## Directions for this task
Your task is to copy each line of the material that holds the word "Name".

## Material shown

===

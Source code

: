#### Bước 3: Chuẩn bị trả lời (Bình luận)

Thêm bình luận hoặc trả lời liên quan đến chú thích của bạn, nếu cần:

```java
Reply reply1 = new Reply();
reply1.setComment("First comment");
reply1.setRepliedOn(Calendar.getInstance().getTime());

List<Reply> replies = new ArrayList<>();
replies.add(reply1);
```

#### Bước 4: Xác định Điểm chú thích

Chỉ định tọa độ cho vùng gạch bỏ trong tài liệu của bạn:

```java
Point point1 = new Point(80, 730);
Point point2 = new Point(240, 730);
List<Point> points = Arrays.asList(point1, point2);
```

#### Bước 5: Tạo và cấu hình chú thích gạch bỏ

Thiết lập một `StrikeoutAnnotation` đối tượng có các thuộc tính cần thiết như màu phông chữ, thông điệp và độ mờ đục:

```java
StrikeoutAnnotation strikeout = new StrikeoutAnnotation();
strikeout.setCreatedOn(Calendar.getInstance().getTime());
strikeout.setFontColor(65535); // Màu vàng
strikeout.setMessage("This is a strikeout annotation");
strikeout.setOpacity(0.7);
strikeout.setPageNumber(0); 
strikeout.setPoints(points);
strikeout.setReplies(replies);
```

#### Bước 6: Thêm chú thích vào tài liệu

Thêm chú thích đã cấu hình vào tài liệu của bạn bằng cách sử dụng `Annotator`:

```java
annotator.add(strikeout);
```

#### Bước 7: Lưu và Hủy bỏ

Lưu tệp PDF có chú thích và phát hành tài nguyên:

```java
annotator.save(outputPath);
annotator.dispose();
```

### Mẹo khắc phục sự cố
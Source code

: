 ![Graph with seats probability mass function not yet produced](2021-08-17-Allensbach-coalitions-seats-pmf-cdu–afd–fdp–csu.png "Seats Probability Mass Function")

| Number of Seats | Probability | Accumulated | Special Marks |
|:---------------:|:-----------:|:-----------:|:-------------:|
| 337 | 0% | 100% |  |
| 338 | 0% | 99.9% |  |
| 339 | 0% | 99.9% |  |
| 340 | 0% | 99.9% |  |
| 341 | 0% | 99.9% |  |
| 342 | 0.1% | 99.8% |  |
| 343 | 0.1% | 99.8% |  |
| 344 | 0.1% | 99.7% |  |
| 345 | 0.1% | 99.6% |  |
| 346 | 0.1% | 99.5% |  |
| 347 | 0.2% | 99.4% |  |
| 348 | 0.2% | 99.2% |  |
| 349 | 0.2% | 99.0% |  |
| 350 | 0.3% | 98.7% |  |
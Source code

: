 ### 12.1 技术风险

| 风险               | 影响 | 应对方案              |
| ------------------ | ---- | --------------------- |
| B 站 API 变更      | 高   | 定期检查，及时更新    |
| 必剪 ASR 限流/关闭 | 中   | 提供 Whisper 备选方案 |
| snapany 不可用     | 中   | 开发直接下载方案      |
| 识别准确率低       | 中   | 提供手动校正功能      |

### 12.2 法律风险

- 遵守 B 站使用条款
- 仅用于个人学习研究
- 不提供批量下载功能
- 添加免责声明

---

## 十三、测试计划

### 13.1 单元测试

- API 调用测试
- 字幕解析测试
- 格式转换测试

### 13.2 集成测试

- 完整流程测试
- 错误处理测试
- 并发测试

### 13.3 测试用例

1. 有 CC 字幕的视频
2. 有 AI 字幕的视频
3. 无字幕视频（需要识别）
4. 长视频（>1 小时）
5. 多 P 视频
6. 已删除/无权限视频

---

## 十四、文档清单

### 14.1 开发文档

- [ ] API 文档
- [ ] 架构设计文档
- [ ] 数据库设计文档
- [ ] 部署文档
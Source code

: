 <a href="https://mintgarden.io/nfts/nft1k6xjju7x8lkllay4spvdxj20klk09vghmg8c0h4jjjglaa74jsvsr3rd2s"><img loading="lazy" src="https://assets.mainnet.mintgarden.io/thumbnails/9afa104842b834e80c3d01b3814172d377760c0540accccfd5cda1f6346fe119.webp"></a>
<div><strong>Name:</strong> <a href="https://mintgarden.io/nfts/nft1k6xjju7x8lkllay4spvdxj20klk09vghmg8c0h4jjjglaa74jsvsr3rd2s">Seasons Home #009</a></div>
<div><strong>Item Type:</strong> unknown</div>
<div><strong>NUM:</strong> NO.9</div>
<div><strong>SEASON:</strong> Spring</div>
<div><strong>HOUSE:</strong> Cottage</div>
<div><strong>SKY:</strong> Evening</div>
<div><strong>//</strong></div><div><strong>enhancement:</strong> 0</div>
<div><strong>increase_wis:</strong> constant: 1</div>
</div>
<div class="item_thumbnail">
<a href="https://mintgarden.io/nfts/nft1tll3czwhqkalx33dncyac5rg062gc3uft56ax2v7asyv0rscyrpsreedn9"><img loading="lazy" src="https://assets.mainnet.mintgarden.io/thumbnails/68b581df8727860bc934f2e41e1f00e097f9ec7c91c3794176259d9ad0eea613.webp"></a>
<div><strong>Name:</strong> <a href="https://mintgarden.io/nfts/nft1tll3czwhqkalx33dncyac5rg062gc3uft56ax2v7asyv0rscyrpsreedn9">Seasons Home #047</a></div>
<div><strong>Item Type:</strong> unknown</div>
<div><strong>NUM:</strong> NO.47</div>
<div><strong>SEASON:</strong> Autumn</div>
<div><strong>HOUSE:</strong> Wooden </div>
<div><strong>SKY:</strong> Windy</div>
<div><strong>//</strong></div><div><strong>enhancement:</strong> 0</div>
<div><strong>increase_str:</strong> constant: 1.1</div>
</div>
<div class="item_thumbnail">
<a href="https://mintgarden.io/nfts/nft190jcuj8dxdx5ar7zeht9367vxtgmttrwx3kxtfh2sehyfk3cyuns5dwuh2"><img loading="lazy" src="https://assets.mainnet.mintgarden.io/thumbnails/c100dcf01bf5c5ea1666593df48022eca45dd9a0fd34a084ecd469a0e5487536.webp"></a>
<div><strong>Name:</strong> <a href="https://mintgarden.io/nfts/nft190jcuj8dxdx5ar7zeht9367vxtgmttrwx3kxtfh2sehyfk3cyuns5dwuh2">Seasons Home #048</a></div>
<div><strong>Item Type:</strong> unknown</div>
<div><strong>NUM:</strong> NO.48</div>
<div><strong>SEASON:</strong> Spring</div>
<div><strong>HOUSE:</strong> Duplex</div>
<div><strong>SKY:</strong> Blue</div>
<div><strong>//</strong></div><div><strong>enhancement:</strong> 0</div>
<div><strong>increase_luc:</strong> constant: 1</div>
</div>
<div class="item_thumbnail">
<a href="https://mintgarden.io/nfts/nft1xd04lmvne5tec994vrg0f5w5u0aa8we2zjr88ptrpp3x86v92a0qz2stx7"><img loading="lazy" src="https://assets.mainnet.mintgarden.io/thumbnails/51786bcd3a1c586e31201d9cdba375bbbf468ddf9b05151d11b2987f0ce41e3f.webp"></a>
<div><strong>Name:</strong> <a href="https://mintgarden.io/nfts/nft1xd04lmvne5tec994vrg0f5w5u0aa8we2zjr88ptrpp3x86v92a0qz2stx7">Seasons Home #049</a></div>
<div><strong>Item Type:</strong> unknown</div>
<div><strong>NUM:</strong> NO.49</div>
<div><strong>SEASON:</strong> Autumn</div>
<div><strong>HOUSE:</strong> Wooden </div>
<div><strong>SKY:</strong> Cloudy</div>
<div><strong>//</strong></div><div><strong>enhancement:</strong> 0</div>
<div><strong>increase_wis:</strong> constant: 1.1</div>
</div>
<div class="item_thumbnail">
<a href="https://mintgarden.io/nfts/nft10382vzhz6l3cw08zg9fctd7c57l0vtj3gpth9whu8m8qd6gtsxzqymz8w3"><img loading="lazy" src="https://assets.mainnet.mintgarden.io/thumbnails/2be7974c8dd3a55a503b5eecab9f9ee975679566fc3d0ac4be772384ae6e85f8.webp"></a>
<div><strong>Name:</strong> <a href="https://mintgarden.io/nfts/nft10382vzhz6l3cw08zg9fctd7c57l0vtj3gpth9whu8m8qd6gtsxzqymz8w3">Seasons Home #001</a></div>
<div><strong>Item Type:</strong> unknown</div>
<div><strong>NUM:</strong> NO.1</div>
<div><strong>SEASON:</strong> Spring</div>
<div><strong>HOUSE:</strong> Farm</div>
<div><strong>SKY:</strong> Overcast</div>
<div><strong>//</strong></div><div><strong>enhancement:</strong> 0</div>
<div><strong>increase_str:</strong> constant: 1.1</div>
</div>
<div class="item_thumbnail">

===

## Task result
<div><strong>Name:</strong> <a href="https://mintgarden.io/nfts/nft1k6xjju7x8lkllay4spvdxj20klk09vghmg8c0h4jjjglaa74jsvsr3rd2s">Seasons Home #009</a></div>
<div><strong>Name:</strong> <a href="https://mintgarden.io/nfts/nft1tll3czwhqkalx33dncyac5rg062gc3uft56ax2v7asyv0rscyrpsreedn9">Seasons Home #047</a></div>
<div><strong>Name:</strong> <a href="https://mintgarden.io/nfts/nft190jcuj8dxdx5ar7zeht9367vxtgmttrwx3kxtfh2sehyfk3cyuns5dwuh2">Seasons Home #048</a></div>
<div><strong>Name:</strong> <a href="https://mintgarden.io/nfts/nft1xd04lmvne5tec994vrg0f5w5u0aa8we2zjr88ptrpp3x86v92a0qz2stx7">Seasons Home #049</a></div>
<div><strong>Name:</strong> <a href="https://mintgarden.io/nfts/nft10382vzhz6l3cw08zg9fctd7c57l0vtj3gpth9whu8m8qd6gtsxzqymz8w3">Seasons Home #001</a></div>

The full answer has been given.